### Information supplied
******

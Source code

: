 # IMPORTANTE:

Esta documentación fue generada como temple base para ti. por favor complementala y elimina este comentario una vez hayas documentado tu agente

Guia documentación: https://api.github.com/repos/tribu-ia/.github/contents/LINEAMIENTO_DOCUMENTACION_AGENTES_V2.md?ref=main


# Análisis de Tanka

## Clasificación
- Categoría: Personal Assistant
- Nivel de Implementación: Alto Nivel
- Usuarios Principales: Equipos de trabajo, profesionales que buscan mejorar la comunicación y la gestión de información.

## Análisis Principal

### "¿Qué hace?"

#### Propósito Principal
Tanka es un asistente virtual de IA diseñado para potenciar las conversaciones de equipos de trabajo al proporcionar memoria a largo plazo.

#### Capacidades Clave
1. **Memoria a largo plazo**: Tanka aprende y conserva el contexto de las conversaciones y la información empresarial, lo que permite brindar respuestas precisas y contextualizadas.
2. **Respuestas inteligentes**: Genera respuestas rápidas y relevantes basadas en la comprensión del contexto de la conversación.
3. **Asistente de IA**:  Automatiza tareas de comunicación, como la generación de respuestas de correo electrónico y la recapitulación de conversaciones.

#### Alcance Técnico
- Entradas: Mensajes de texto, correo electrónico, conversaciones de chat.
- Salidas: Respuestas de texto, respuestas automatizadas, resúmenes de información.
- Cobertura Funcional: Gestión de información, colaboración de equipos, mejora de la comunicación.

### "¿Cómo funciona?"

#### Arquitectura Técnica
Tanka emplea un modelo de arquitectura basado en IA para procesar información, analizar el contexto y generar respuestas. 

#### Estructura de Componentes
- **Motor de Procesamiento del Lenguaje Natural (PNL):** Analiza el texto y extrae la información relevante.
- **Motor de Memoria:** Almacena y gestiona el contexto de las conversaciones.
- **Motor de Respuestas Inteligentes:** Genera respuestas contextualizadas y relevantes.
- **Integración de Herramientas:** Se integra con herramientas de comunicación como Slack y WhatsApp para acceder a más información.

******

### Task item
From the first line above through the line that contains "- Usuarios Principales: Equipos", quote each line exactly. Output nothing more.

### Answer box
Source code

: # IMPORTANTE:

Esta documentación fue generada como temple base para ti. por favor complementala y elimina este comentario una vez hayas documentado tu agente

Guia documentación: https://api.github.com/repos/tribu-ia/.github/contents/LINEAMIENTO_DOCUMENTACION_AGENTES_V2.md?ref=main


# Análisis de Tanka

## Clasificación
- Categoría: Personal Assistant
- Nivel de Implementación: Alto Nivel
- Usuarios Principales: Equipos de trabajo, profesionales que buscan mejorar la comunicación y la gestión de información.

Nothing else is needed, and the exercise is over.